--- Aim of the task ---
Go through the records below and show every line with the string "podium".

BEGIN Recorded information

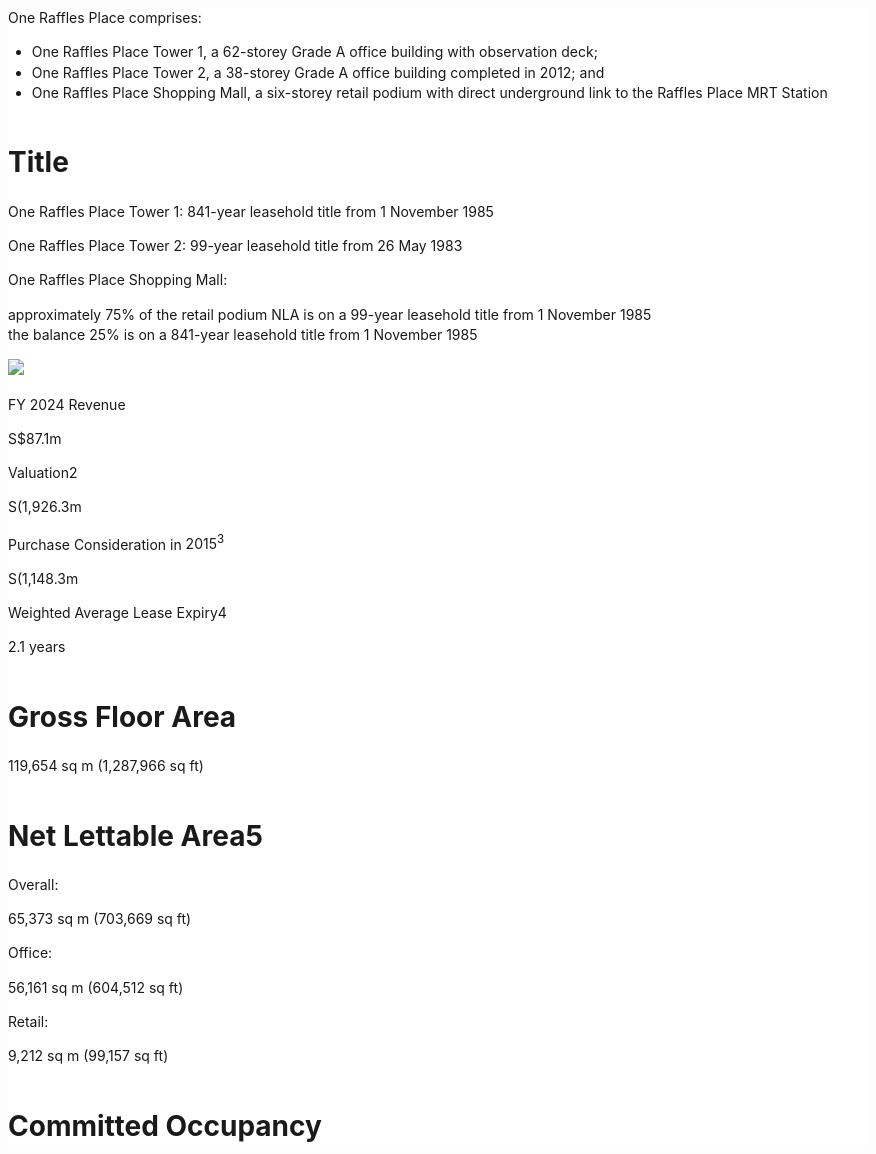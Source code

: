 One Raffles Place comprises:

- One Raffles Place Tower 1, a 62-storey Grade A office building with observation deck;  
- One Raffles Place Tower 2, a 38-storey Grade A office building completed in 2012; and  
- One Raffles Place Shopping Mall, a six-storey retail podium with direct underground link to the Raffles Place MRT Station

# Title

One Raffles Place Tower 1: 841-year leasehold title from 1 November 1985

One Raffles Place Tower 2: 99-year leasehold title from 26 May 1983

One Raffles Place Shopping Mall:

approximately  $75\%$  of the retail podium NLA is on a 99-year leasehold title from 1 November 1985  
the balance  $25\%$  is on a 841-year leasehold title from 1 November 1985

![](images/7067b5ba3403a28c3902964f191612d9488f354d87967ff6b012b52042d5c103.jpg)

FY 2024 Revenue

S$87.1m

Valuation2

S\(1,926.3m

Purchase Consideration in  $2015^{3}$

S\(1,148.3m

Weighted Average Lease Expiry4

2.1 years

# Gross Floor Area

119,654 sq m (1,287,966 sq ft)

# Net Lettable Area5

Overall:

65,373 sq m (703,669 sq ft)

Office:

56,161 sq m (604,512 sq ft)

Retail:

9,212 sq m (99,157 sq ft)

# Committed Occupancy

END Recorded information

--- Response ---
- One Raffles Place Shopping Mall, a six-storey retail podium with direct underground link to the Raffles Place MRT Station
approximately  $75\%$  of the retail podium NLA is on a 99-year leasehold title from 1 November 1985  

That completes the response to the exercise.